Blog 114: Batch virtio-blk I/O — writes 26x faster, full ext4 performance journey

Date: 2026-03-23 Milestone: M10 Alpine Linux

Summary

Five optimizations across three sessions brought Kevlar's ext4 implementation from 375-3600x slower than Linux to 2-38x across all operations. Sequential reads reached near-parity (1.2x). The final piece — batch virtio-blk write submission — improved write throughput 26x in a single commit.

The Full Journey

PhaseChangeKey Impact
1. Block read cache512-entry LRU cache for inode/dir blocksstat: 100us → 5us
2. Dirty write cacheBTreeMap (1024 entries), sorted flushWrites buffered in memory
3. Deferred metadataSB+GDT write only on fsync, not per-alloccreate: 3.8ms → 36us (105x)
4. Dentry + inode cacheBTreeMap caches for path→ino and ino→inodestat: 981ns, open: 9us
5. Batch virtio-blk32-slot parallel write submissionwrites: 3.5 → 79 MB/s (23x)

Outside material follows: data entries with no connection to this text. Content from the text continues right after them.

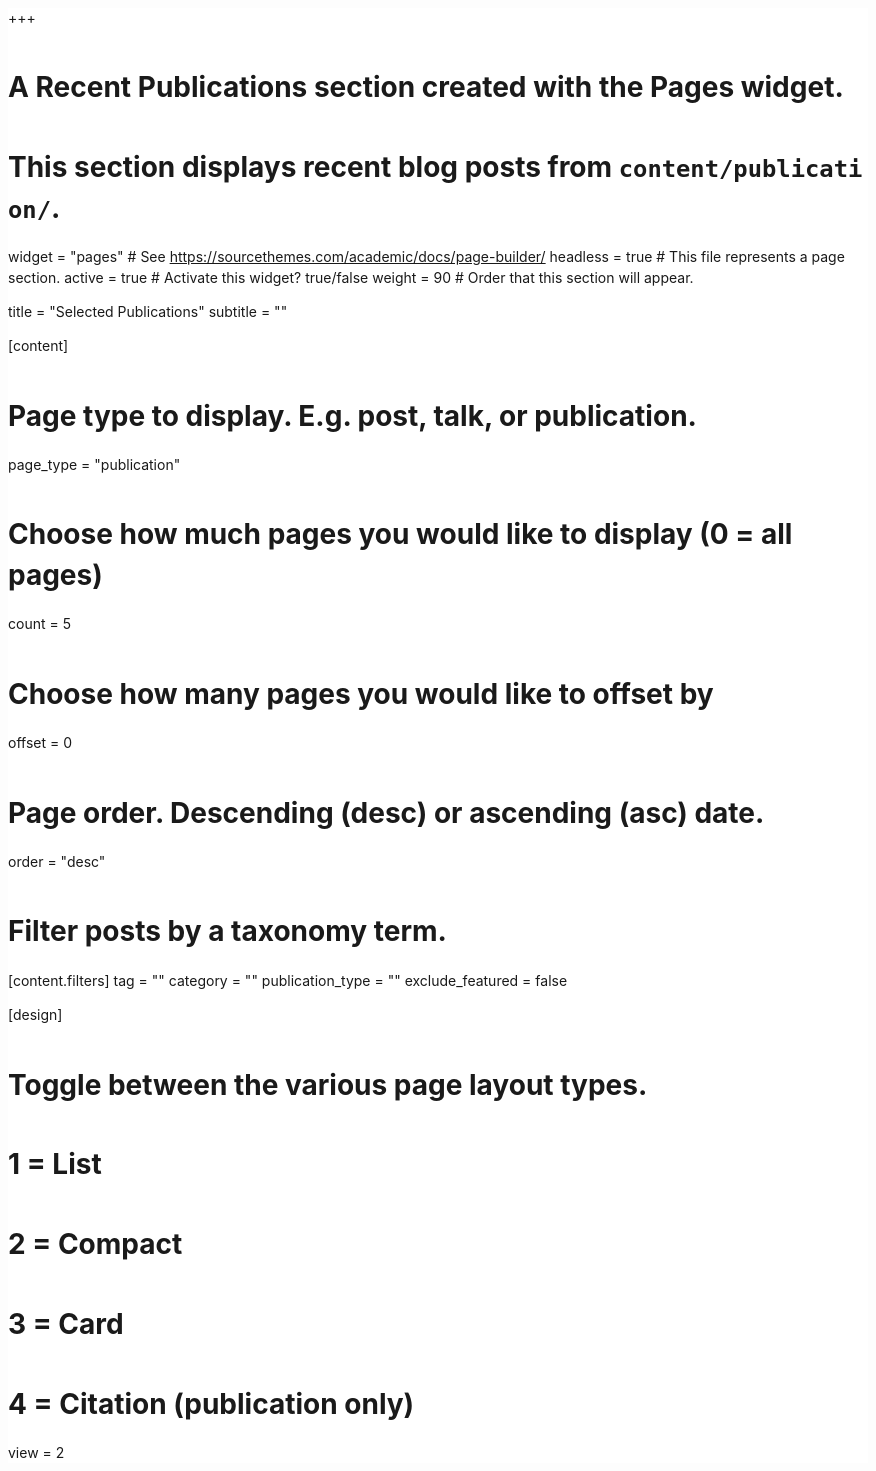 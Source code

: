 +++
# A Recent Publications section created with the Pages widget.
# This section displays recent blog posts from `content/publication/`.

widget = "pages"  # See https://sourcethemes.com/academic/docs/page-builder/
headless = true  # This file represents a page section.
active = true  # Activate this widget? true/false
weight = 90  # Order that this section will appear.

title = "Selected Publications"
subtitle = ""

[content]
  # Page type to display. E.g. post, talk, or publication.
  page_type = "publication"
  
  # Choose how much pages you would like to display (0 = all pages)
  count = 5
  
  # Choose how many pages you would like to offset by
  offset = 0

  # Page order. Descending (desc) or ascending (asc) date.
  order = "desc"

  # Filter posts by a taxonomy term.
  [content.filters]
    tag = ""
    category = ""
    publication_type = ""
    exclude_featured = false
  
[design]
  # Toggle between the various page layout types.
  #   1 = List
  #   2 = Compact
  #   3 = Card
  #   4 = Citation (publication only)
  view = 2
   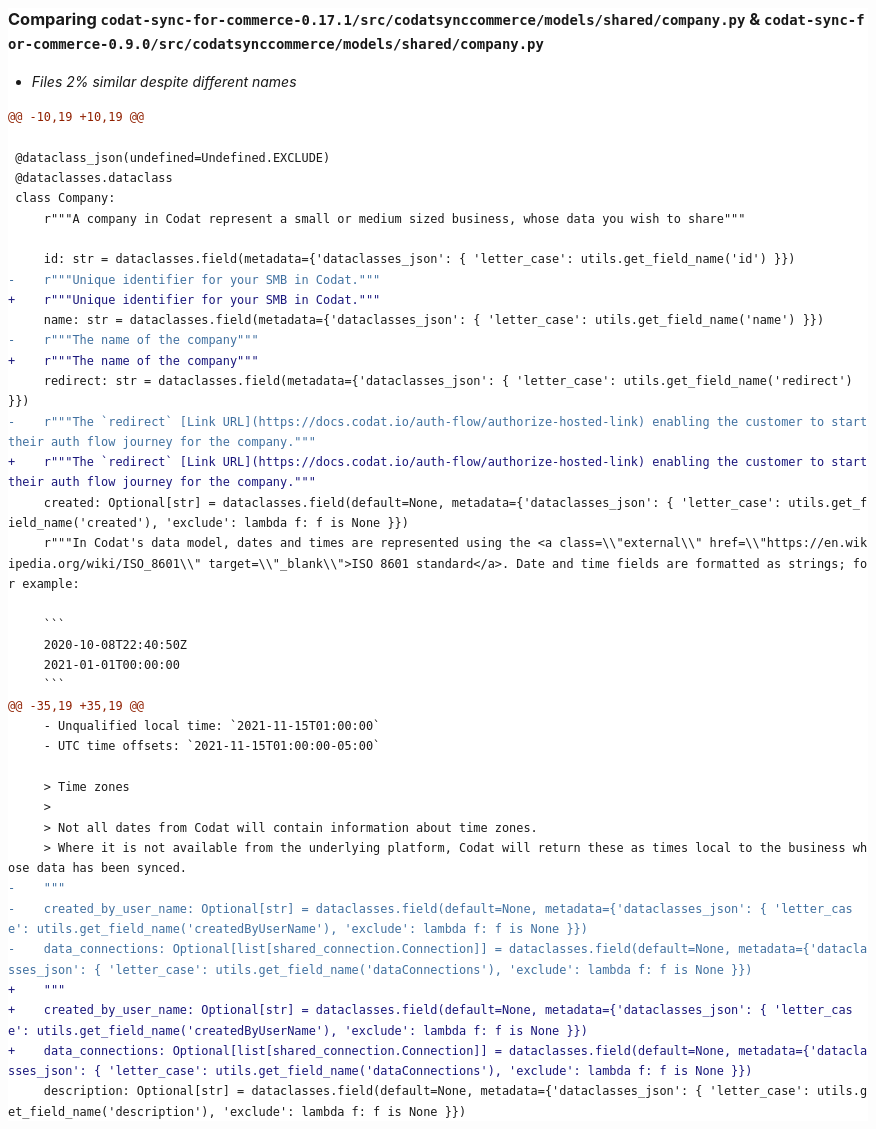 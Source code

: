 ### Comparing `codat-sync-for-commerce-0.17.1/src/codatsynccommerce/models/shared/company.py` & `codat-sync-for-commerce-0.9.0/src/codatsynccommerce/models/shared/company.py`

 * *Files 2% similar despite different names*

```diff
@@ -10,19 +10,19 @@
 
 @dataclass_json(undefined=Undefined.EXCLUDE)
 @dataclasses.dataclass
 class Company:
     r"""A company in Codat represent a small or medium sized business, whose data you wish to share"""
     
     id: str = dataclasses.field(metadata={'dataclasses_json': { 'letter_case': utils.get_field_name('id') }})
-    r"""Unique identifier for your SMB in Codat."""
+    r"""Unique identifier for your SMB in Codat."""  
     name: str = dataclasses.field(metadata={'dataclasses_json': { 'letter_case': utils.get_field_name('name') }})
-    r"""The name of the company"""
+    r"""The name of the company"""  
     redirect: str = dataclasses.field(metadata={'dataclasses_json': { 'letter_case': utils.get_field_name('redirect') }})
-    r"""The `redirect` [Link URL](https://docs.codat.io/auth-flow/authorize-hosted-link) enabling the customer to start their auth flow journey for the company."""
+    r"""The `redirect` [Link URL](https://docs.codat.io/auth-flow/authorize-hosted-link) enabling the customer to start their auth flow journey for the company."""  
     created: Optional[str] = dataclasses.field(default=None, metadata={'dataclasses_json': { 'letter_case': utils.get_field_name('created'), 'exclude': lambda f: f is None }})
     r"""In Codat's data model, dates and times are represented using the <a class=\\"external\\" href=\\"https://en.wikipedia.org/wiki/ISO_8601\\" target=\\"_blank\\">ISO 8601 standard</a>. Date and time fields are formatted as strings; for example:
     
     ```
     2020-10-08T22:40:50Z
     2021-01-01T00:00:00
     ```
@@ -35,19 +35,19 @@
     - Unqualified local time: `2021-11-15T01:00:00`
     - UTC time offsets: `2021-11-15T01:00:00-05:00`
     
     > Time zones
     > 
     > Not all dates from Codat will contain information about time zones.  
     > Where it is not available from the underlying platform, Codat will return these as times local to the business whose data has been synced.
-    """
-    created_by_user_name: Optional[str] = dataclasses.field(default=None, metadata={'dataclasses_json': { 'letter_case': utils.get_field_name('createdByUserName'), 'exclude': lambda f: f is None }})
-    data_connections: Optional[list[shared_connection.Connection]] = dataclasses.field(default=None, metadata={'dataclasses_json': { 'letter_case': utils.get_field_name('dataConnections'), 'exclude': lambda f: f is None }})
+    """  
+    created_by_user_name: Optional[str] = dataclasses.field(default=None, metadata={'dataclasses_json': { 'letter_case': utils.get_field_name('createdByUserName'), 'exclude': lambda f: f is None }})  
+    data_connections: Optional[list[shared_connection.Connection]] = dataclasses.field(default=None, metadata={'dataclasses_json': { 'letter_case': utils.get_field_name('dataConnections'), 'exclude': lambda f: f is None }})  
     description: Optional[str] = dataclasses.field(default=None, metadata={'dataclasses_json': { 'letter_case': utils.get_field_name('description'), 'exclude': lambda f: f is None }})
```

Phase 5: How Batch I/O Works

The Problem

When the ext2 dirty cache fills (1024 blocks = 4MB), flush_dirty() writes all blocks to disk. Previously, each 4KB block was written through:

flush_dirty loop (1024 iterations):
  → write_sectors(sector, data)
    → SpinLock::lock()
    → write_sectors_impl()
      → do_request(VIRTIO_BLK_T_OUT, sector, 8)
        → enqueue 3-descriptor chain
        → notify device
        → spin-wait for completion    ← blocks until device finishes
    → SpinLock::unlock()

That's 1024 sequential round-trips to the virtual disk, each with its own notification and spin-wait. At ~0.5ms per round-trip under KVM, flushing takes ~500ms.

The Fix

The virtio spec supports multiple in-flight requests. The virtqueue typically has 128-256 descriptors; each request uses 3 (header + data + status). We can submit ~32-85 concurrent requests.

New architecture:

  1. Allocate a pool of 32 request slots at init (each: 2 pages for header+data)
  2. submit_write(slot, sector, count) — fills the slot and enqueues the descriptor chain but does NOT call notify() or wait
  3. After enqueuing up to 32 requests: reap_completions(count) calls notify() once, then spin-waits once until all 32 completions arrive
flush_dirty:
  collect 1024 (sector, data) pairs from BTreeMap
  for each batch of 32:
    copy data to 32 slot buffers
    submit_write(slot 0..31)     ← 32 enqueues, no notify
    reap_completions(32)         ← 1 notify, 1 spin-wait for all 32

Result: 32 batches of 32 instead of 1024 individual round-trips. The device (QEMU under KVM) processes all 32 requests in parallel.

Implementation Details

Request slot pool (exts/virtio_blk/lib.rs):

  • req_pool: VAddr — 32 × 2 pages = 256KB, allocated at driver init
  • Each slot: header (16B) at offset 0, status (1B) at offset 16, data (4KB) at PAGE_SIZE
  • num_batch_slots = min(32, virtqueue_descs / 3) — capped by hardware

BlockDevice trait (libs/kevlar_api/driver/block.rs):

  • Added write_sectors_batch(&self, requests: &[(u64, &[u8])]) -> Result<(), BlockError>
  • Default implementation falls back to sequential write_sectors() loop
  • VirtioBlockDriver overrides with the batch path

Ext2 flush (services/kevlar_ext2/src/lib.rs):

  • flush_dirty() collects (sector, &data) pairs from the sorted BTreeMap
  • Single call to device.write_sectors_batch(&batch)
  • No changes to the #![forbid(unsafe_code)] constraint — all new unsafe is in virtio_blk

Final Results

All 29 ext4 functional tests pass. Alpine boots, apk installs packages, curl works.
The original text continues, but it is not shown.